よく使用される勘定科目のひとつとして知られている「預り金」。従業員への給料の支払い時や年末調整等でよく登場しますが、実際には立替金や前受金との違いや、なぜ「負債」に分類されるのか等をよく理解していない方も多いのではないでしょうか。
今回は、預り金とよく混同される勘定科目との違いに触れ、預り金の具体的な仕訳例を見ながら、「預り金」について詳しく解説します。
「預り金をよく使うけど実際にはどんな勘定科目なのかわかっていない」
「なぜ預り金が負債になるのか理解できていない」
「預り金にどういった種類があるのか知りたい」
このようなお悩みを持つ方は、是非今回の記事を参考にしてください。
預り金とは?読み方や分類、含まれるものを解説
預り金(あずかりきん)とは会社が一時的に預かったお金を計上する勘定科目
預り金は「あずかりきん」と読み、会社が一時的にお金を預かった際に使われる勘定科目です。役員・従業員・取引先から預かる場合がほとんどで、将来的には本人に返金したり第三者に支払ったりして、会社からなくなる現金です。
外部の税理士や弁護士に報酬を支払う際にも預り金が関係してきます。報酬支払い時には相手が税理士法人や弁護士法人でない限り、通常は、源泉所得税を差し引いた分を報酬として支払うものです。ここで差し引いた源泉徴収税を預り金として計上することになります。
また、不動産の賃貸人である大家が、部屋を貸付ける時に最初に預かる敷金も預り金に当たります。
預り金という勘定科目に含まれるもの|補助科目に記載する名前
預り金は、役員・従業員・取引先から一時的に預かり、後に会社が支払わなければならないお金が該当しますが、具体的にはどのようなものがあるのでしょうか。ここではその補助科目を紹介します。
例えば代表的なものに、従業員の源泉所得税や住民税、社会保険料があります。
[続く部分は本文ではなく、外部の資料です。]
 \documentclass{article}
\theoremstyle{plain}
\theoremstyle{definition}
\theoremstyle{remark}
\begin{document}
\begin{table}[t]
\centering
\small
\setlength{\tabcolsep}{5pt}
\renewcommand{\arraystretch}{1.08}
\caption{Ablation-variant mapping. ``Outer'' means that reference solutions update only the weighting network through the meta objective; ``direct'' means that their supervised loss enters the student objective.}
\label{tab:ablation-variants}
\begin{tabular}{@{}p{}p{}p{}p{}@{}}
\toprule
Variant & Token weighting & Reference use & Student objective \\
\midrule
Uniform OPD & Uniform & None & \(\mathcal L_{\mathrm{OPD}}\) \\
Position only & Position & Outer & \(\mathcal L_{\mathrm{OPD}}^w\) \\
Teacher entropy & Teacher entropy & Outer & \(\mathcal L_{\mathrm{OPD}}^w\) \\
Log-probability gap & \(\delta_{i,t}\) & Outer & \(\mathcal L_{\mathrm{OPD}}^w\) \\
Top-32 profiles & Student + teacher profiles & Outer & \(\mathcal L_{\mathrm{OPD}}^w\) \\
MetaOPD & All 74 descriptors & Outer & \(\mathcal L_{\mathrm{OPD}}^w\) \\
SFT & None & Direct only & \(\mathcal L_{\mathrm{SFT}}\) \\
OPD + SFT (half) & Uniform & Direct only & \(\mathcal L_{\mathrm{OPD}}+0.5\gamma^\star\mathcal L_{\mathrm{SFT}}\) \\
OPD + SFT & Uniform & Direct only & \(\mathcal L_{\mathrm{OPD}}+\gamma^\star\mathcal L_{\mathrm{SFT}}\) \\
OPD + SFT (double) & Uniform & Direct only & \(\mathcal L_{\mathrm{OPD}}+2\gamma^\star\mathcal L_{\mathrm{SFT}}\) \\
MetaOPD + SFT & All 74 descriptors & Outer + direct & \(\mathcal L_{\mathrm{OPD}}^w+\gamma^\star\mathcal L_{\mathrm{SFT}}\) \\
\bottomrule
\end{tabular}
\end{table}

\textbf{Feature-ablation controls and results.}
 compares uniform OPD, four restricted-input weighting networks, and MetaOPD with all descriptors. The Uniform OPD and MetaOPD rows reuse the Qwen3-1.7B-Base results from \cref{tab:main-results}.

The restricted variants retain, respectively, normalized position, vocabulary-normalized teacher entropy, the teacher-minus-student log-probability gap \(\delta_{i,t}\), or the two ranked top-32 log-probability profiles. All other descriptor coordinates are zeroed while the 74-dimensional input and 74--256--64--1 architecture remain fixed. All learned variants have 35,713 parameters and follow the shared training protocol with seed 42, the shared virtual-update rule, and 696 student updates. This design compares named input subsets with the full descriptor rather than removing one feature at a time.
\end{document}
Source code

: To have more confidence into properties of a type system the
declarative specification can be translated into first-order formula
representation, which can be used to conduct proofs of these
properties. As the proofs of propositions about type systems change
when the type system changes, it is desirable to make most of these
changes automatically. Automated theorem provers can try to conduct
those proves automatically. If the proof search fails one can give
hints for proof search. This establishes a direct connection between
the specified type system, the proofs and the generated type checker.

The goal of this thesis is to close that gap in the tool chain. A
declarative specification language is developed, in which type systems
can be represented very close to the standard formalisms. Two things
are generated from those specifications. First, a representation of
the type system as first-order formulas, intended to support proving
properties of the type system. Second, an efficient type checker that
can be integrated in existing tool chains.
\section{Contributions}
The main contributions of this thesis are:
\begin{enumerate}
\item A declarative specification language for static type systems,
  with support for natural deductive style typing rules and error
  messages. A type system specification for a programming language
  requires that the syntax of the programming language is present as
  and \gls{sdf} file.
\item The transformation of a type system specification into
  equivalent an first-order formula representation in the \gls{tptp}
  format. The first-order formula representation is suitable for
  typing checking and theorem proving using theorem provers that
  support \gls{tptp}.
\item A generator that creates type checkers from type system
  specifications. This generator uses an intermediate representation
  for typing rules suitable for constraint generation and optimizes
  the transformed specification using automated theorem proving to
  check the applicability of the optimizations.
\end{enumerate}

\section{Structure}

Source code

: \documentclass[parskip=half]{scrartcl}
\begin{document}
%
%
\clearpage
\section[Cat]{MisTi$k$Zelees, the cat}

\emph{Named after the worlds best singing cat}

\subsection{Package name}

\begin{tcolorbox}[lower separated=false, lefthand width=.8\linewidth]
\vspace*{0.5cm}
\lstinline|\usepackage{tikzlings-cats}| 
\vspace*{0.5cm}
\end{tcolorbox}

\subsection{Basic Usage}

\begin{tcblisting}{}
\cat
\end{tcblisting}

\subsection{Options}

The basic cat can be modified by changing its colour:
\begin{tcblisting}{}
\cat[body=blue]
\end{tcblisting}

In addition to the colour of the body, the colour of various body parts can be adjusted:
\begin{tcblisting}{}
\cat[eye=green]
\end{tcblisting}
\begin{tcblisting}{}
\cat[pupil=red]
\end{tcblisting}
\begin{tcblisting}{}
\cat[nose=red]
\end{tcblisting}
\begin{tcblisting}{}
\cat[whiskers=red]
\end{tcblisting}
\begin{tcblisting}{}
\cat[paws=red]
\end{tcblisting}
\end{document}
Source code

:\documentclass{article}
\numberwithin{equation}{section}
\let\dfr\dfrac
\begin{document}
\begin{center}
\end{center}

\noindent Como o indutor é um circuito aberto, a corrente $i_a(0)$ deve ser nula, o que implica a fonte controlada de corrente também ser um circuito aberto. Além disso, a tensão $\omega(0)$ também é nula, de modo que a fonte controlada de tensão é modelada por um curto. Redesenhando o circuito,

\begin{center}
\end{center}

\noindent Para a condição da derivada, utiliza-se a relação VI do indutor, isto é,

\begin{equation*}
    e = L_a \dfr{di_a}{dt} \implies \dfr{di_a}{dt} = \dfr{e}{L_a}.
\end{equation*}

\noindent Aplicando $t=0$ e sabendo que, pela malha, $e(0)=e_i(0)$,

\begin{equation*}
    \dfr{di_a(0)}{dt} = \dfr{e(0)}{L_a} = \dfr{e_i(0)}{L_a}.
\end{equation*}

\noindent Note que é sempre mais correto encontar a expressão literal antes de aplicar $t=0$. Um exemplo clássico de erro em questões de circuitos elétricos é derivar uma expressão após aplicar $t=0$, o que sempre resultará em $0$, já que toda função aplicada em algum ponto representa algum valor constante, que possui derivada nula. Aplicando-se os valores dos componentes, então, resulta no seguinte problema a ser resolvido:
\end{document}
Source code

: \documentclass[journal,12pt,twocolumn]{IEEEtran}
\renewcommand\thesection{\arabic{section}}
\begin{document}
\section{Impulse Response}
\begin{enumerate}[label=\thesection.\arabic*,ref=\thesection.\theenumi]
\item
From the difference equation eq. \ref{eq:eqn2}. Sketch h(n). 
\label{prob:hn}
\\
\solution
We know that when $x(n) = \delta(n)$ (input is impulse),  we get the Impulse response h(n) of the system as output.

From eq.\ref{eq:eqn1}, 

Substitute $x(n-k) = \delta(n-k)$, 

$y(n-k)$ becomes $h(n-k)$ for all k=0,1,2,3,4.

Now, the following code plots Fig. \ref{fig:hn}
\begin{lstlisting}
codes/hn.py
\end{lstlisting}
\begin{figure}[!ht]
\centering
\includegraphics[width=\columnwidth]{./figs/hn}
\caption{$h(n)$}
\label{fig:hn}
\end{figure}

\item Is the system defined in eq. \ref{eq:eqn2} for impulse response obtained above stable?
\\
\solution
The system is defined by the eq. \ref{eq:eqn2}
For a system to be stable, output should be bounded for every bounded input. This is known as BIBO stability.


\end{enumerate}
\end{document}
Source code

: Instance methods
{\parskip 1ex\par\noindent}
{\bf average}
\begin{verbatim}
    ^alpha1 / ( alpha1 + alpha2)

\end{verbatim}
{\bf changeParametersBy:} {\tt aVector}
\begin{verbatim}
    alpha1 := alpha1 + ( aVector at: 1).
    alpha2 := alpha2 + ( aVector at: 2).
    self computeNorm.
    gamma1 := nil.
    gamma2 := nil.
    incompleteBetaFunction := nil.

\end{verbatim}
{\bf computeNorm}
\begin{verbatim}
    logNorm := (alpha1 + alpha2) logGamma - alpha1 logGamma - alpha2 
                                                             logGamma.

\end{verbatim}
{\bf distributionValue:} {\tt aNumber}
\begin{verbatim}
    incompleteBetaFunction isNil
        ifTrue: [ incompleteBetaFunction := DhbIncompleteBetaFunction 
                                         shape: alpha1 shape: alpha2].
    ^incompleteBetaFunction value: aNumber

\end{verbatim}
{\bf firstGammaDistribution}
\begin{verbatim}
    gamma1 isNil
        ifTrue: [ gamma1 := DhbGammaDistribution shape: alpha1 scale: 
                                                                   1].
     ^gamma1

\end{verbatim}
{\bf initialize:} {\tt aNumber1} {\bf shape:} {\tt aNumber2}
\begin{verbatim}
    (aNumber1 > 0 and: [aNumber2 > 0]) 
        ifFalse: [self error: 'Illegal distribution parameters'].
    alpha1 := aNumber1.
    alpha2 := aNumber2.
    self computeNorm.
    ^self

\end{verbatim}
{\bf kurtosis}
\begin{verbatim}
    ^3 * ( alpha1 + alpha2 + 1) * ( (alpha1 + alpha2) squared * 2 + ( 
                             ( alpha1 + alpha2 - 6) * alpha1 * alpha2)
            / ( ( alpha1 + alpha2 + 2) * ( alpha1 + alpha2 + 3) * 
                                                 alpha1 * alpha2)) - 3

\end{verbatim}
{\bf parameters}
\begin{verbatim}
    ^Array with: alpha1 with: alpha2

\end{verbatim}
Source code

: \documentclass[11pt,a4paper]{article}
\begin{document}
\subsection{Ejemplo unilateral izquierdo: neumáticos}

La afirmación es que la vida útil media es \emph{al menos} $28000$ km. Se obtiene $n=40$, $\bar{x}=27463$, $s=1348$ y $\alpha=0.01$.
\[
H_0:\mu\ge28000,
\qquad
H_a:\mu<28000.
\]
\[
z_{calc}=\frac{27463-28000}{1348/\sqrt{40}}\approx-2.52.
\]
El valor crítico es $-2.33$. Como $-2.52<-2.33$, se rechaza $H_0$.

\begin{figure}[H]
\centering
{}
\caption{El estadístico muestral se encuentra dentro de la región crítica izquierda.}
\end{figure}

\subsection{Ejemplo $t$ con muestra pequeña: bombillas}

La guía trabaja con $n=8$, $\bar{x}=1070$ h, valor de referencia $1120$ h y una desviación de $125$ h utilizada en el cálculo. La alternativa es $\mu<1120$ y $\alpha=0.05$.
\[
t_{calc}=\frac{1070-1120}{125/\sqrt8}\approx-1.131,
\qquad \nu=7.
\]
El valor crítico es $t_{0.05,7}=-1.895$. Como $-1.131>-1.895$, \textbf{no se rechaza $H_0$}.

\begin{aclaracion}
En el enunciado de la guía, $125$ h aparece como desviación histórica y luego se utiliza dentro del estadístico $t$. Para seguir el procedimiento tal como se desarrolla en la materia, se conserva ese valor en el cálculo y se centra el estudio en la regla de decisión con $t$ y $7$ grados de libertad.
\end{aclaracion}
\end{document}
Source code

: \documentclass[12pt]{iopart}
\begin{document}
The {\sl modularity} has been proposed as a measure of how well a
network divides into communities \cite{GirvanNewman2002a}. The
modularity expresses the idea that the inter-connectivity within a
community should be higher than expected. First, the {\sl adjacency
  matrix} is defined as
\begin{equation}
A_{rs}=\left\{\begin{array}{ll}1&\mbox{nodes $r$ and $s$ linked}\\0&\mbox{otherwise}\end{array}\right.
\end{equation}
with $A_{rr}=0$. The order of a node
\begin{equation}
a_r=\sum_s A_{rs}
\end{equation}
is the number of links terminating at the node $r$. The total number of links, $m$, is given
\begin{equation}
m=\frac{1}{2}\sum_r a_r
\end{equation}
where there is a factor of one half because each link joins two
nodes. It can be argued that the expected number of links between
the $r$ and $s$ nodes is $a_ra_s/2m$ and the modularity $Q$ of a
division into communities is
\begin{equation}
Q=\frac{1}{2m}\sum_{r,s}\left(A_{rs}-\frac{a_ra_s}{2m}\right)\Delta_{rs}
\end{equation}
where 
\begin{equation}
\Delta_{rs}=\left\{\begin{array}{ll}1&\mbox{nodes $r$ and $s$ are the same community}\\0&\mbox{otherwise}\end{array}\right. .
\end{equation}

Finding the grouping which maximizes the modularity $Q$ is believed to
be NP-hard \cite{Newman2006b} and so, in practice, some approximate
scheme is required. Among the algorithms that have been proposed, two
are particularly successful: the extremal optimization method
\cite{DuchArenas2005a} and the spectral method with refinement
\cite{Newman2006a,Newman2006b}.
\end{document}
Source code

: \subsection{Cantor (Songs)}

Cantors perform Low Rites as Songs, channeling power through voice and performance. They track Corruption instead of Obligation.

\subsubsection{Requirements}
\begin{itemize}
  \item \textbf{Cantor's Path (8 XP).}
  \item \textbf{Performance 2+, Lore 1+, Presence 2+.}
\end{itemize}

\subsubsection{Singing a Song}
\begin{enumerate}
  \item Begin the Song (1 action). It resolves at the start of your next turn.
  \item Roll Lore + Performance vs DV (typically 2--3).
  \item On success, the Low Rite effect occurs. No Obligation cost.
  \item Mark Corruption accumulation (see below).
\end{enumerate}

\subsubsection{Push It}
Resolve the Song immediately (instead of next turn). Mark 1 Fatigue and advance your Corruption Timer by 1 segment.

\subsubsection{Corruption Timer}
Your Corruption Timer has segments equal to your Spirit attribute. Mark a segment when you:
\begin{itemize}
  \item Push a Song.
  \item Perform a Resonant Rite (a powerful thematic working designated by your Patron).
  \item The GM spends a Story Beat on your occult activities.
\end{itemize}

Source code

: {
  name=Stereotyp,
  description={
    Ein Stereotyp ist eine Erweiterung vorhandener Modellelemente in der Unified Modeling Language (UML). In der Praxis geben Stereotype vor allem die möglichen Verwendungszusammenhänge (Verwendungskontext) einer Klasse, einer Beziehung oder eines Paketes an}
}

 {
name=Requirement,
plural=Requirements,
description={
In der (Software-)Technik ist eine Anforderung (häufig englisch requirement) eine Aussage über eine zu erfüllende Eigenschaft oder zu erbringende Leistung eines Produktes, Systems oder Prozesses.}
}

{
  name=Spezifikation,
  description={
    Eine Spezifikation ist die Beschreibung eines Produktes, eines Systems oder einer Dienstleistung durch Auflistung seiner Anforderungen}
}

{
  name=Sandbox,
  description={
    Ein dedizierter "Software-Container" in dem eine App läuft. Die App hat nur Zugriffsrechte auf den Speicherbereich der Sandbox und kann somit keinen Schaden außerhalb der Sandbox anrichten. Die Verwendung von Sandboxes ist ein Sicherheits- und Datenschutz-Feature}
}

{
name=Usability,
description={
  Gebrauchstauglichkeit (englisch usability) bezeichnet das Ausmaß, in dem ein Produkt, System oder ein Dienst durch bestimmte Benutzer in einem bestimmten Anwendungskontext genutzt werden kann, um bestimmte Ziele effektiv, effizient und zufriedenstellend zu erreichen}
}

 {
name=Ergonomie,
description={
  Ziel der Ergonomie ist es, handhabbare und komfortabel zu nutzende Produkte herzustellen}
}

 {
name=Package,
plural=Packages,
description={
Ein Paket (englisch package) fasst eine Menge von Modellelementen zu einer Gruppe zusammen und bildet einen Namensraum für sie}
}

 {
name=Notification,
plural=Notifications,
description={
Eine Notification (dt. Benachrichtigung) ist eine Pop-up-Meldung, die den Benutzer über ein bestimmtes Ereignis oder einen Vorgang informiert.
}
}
ほかにも、社員旅行の費用として給料から事前に差し引く旅行積立金や、給料やボーナスから天引きして積み立てる貯蓄である財形貯蓄預り金も預り金として計上されます。
以下に代表的な補助科目を並べたので、どのようなものがあるのか確認してみてください。
- 源泉所得税
- 住民税
- 社会保険料(健康保険料・雇用保険料・厚生年金保険料等の従業員負担分)
- 役員や従業員の社内預り金
- 旅行積立金
- 財形貯蓄預り金
- 共済金費預り金
- 寮費預り金
- 営業保証金
- 入札保証金
なぜ預り金は資産ではなく負債に分類されるのか?
預り金がなぜ資産ではなく負債なのかと疑問を持つ方がいるかもしれません。その理由は、預り金は、会社がいずれ支払わなければならない現金だからです。したがって、資産(現金)が減少すると考えられ「負債」に分類されるのです。
負債には「流動負債」と「固定負債」の2つがあり、返済期限によって区別されます。流動負債は返済期限が決算日から1年以内のもので、固定負債は返済期限が1年以上と支払いまでに余裕のある負債のことです。
従業員の源泉所得税や住民税、社会保険料等、預り金として扱われるものは、1年以内に支払われるため「流動負債」に分類されます。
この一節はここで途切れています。